Preaching in a Desert
So this week I've been spending some time in another government primary school--Kumaraswamy Layout School--in the same area as Chandranagar School. It's been interesting hanging around a new school and facing some of the same obstacles I faced when I initially began to work in Chandranagar School last summer-- distrust, curiosity, excess hospitality, etc. The older teachers of course were very shocked when I wanted to carry my own chair around, or when I insisted on being ignored in the classrooms. The headmistress actually speaks no English, which is a change for me, but she kept insisting that I have some yogurt mixed with salt and water, and before I realized it, I had accepted a drink made with unboiled water. I had like four sips and then my mind started playing tricks on me, my hypochondria settled in and I started feeling a stomachache.
I kind of sensed that some of the younger teachers were more suspicious of me than anything. I explained that I was doing research on government schools, and one asked "What's the use?" Totally valid question. I tried my best to explain that I wanted to understand schools to find out how NGOs could do a better job of helping, but I'm not sure if I was making sense to her. It seemed to be quite odd to her that an outsider, let alone a girl from the US, would want to hang around a poor government primary school. It makes sense though, I would be curious too. But beyond trying to do anything of use for NGOs or whoever (which in and of itself is a lofty goal, and honestly presumptuous in a lot of ways), I'm here to learn. At that level, I don't think this teacher would have seen the "use" in what I was doing at all.

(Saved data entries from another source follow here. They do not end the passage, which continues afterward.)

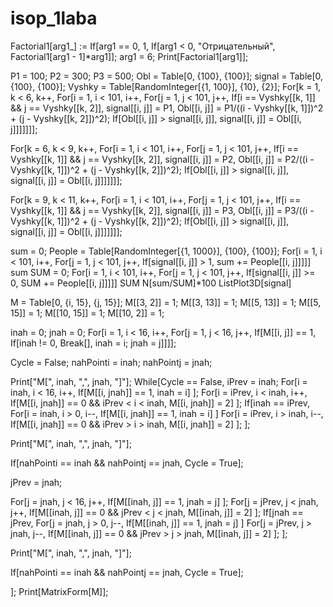 # isop_1laba
Factorial1[arg1_] := 
  If[arg1 == 0, 1, 
   If[arg1 < 0, "Отрицательный", Factorial1[arg1 - 1]*arg1]];
arg1 = 6;
Print[Factorial1[arg1]];


P1 = 100;
P2 = 300;
P3 = 500;
Obl = Table[0, {100}, {100}];
signal = Table[0, {100}, {100}];
Vyshky = Table[RandomInteger[{1, 100}], {10}, {2}];
For[k = 1, k < 6, k++,
  For[i = 1, i < 101, i++,
   For[j = 1, j < 101, j++,
    If[i == Vyshky[[k, 1]] && j == Vyshky[[k, 2]], signal[[i, j]] = P1,
     Obl[[i, j]] = 
      P1/((i - Vyshky[[k, 1]])^2 + (j - Vyshky[[k, 2]])^2);
     If[Obl[[i, j]] > signal[[i, j]], 
      signal[[i, j]] = Obl[[i, j]]]]]]];

For[k = 6, k < 9, k++, 
  For[i = 1, i < 101, i++, 
   For[j = 1, j < 101, j++, 
    If[i == Vyshky[[k, 1]] && j == Vyshky[[k, 2]], 
     signal[[i, j]] = P2, 
     Obl[[i, j]] = 
      P2/((i - Vyshky[[k, 1]])^2 + (j - Vyshky[[k, 2]])^2);
     If[Obl[[i, j]] > signal[[i, j]], 
      signal[[i, j]] = Obl[[i, j]]]]]]];

For[k = 9, k < 11, k++, 
  For[i = 1, i < 101, i++, 
   For[j = 1, j < 101, j++, 
    If[i == Vyshky[[k, 1]] && j == Vyshky[[k, 2]], 
     signal[[i, j]] = P3, 
     Obl[[i, j]] = 
      P3/((i - Vyshky[[k, 1]])^2 + (j - Vyshky[[k, 2]])^2);
     If[Obl[[i, j]] > signal[[i, j]], 
      signal[[i, j]] = Obl[[i, j]]]]]]];

sum = 0;
People = Table[RandomInteger[{1, 1000}], {100}, {100}];
For[i = 1, i < 101, i++,
 For[j = 1, j < 101, j++,
  If[signal[[i, j]] > 1, sum += People[[i, j]]]]]
sum
SUM = 0;
For[i = 1, i < 101, i++,
 For[j = 1, j < 101, j++,
  If[signal[[i, j]] >= 0, SUM += People[[i, j]]]]]
SUM
N[sum/SUM]*100
ListPlot3D[signal]





M = Table[0, {i, 15}, {j, 15}];
M[[3, 2]] = 1;
M[[3, 13]] = 1;
M[[5, 13]] = 1;
M[[5, 15]] = 1;
M[[10, 15]] = 1;
M[[10, 2]] = 1;


inah = 0;
jnah = 0;
For[i = 1, i < 16, i++,
  For[j = 1, j < 16, j++,
   If[M[[i, j]] == 1, If[inah != 0, Break[], inah = i; jnah = j]]]];

Cycle = False;
nahPointi = inah;
nahPointj = jnah;

Print["M[", inah, ",", jnah, "]"];
While[Cycle == False,
  iPrev = inah;
  For[i = inah, i < 16, i++,
   If[M[[i, jnah]] == 1, inah = i]
   ];
  For[i = iPrev, i < inah, i++,
   If[M[[i, jnah]] == 0 && iPrev < i < inah, M[[i, jnah]] = 2]
   ];
  If[inah == iPrev,
   For[i = inah, i > 0, i--,
      If[M[[i, jnah]] == 1, inah = i]
      ]
     For[i = iPrev, i > inah, i--,
      If[M[[i, jnah]] == 0 && iPrev > i > inah, M[[i, jnah]] = 2]
      ];
   ];
  
  
  
  Print["M[", inah, ",", jnah, "]"];
  
  If[nahPointi == inah && nahPointj == jnah, Cycle = True];
  
  jPrev = jnah;
  
  For[j = jnah, j < 16, j++,
   If[M[[inah, j]] == 1, jnah = j]
   ];
  For[j = jPrev, j < jnah, j++,
   If[M[[inah, j]] == 0 && jPrev < j < jnah, M[[inah, j]] = 2]
   ];
  If[jnah == jPrev,
   For[j = jnah, j > 0, j--,
      If[M[[inah, j]] == 1, jnah = j]
      ]
     For[j = jPrev, j > jnah, j--,
      If[M[[inah, j]] == 0 && jPrev > j > jnah, M[[inah, j]] = 2]
      ];
   ];
  
  Print["M[", inah, ",", jnah, "]"];
  
  If[nahPointi == inah && nahPointj == jnah, Cycle = True];
  
  
  ];
Print[MatrixForm[M]];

Being in KS Layout school reminded me of what it's like to be a true outsider again. In Chandranagar School I can enjoy the luxury of hanging out with the kids, talking easily with the headmistress, poking around and asking questions. But even there, I think I am still somewhat of an outsider to them.
But if there is something I've really learned so far through my experiences in India and with Indian education, it is that to try to make change as an outsider, delivering yet another interpretation of a valuable input to reform schooling that is just as invaluable as some of these government inputs, or lack thereof, is to misunderstand the nature of the challenges of working in government education. We are constantly inundated with statistics on government education--but we have to move beyond the stats and recognize that wait a minute, we're actually talking about people. To make change in government education, I think that you really have to understand each of its challenges in depth, and also understand the role that you, or an organization, are playing in addressing those challenges.
Paulo Friere puts it well, as always:
We simply cannot go to the laborers--urban or peasant--in the banking style, to give them "knowledge" or impose on them the model of the "good man" contained in a program whose content we have ourselves organized. Many political and educational plans have failed because their authors designed them according to their own personal views of reality, never once taking into account (except as mere objects of their actions) the men-in-a-situation to whole their program was ostensibly directed.
The task implies that revolutionary leaders do not go to the people in order to bring them a message of "salvation," but in order to come to know through dialogue with them both their objective situation and their awareness of that situation--the various levels of perception of themselves and the world in which and with which they exist. One cannot expect positive results from an educational or political action program which fails to respect the particular view of the world held by the people. Such a program constitutes cultural invasion, good intentions nonwithstanding (Pedagogy of the Oppressed, 94-95).
Comments
This is one of the best blogs I've ever seen. I'm surprised by the amount of depth you have when you talk about education. For someone as young as 20 it is surprising. I 'm also working on education with Digantar.